= Beginning of Section =

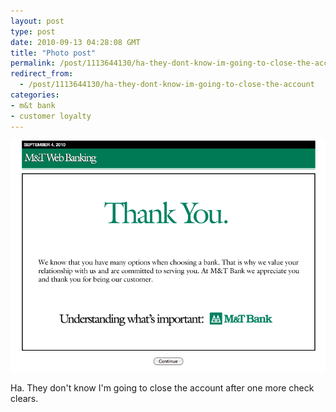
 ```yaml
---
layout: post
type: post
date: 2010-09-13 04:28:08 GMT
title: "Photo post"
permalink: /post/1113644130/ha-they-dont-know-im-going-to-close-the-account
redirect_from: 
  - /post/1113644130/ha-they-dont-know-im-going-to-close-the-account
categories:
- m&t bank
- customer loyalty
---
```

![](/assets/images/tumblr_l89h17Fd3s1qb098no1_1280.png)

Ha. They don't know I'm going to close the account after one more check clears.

= End of Section =
= Beginning of Section =

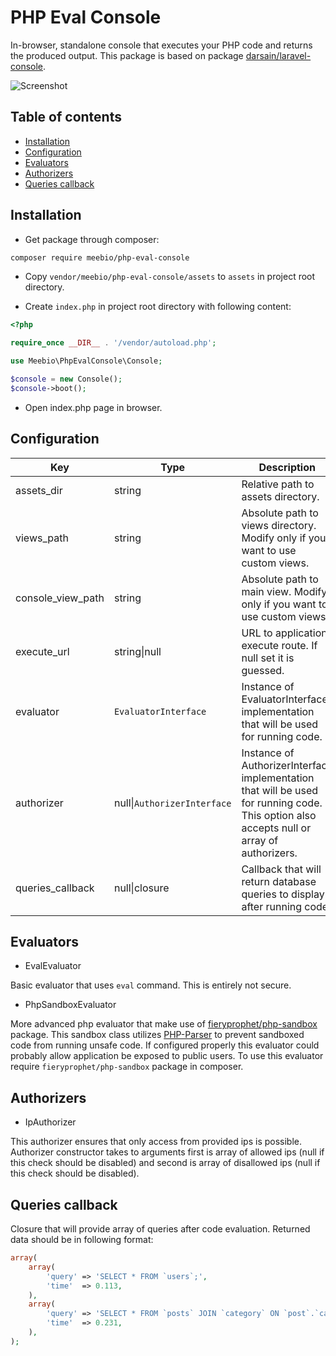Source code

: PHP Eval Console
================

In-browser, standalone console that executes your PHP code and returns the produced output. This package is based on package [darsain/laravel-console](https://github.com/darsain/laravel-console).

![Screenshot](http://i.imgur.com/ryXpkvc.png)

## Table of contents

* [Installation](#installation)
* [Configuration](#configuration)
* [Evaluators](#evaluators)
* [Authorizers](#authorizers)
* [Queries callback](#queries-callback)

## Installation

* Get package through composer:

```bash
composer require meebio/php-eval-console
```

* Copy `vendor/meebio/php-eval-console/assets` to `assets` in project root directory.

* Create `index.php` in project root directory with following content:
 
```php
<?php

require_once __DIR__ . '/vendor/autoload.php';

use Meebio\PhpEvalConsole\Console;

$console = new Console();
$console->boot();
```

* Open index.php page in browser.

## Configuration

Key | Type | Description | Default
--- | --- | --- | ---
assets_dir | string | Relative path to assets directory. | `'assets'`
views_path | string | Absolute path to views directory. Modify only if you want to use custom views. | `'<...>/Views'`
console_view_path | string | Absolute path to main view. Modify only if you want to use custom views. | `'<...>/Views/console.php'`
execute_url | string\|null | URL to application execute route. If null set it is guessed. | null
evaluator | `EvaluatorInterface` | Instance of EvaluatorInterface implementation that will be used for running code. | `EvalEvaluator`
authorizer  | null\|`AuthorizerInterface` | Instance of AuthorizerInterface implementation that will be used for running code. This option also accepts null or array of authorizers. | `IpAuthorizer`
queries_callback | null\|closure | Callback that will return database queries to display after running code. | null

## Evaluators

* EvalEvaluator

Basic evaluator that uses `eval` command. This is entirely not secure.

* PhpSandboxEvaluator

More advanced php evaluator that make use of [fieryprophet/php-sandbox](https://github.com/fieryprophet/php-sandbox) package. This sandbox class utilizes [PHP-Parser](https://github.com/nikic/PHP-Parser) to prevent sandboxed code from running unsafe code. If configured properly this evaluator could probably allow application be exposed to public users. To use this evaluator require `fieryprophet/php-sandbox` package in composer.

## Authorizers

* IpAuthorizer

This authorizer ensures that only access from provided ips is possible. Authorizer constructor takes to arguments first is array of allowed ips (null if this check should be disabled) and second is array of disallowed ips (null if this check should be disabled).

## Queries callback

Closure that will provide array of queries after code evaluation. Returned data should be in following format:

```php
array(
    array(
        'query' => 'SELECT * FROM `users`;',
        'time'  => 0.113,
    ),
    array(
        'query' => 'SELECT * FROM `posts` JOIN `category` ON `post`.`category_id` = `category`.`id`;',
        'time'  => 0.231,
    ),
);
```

= End of Section =

**REQUIREMENT:** When the word "assets" shows up in a line of the entries, pull that line out.

**SOLVED EXERCISE:**
![](/assets/images/tumblr_l89h17Fd3s1qb098no1_1280.png)
* Copy `vendor/meebio/php-eval-console/assets` to `assets` in project root directory.
assets_dir | string | Relative path to assets directory. | `'assets'`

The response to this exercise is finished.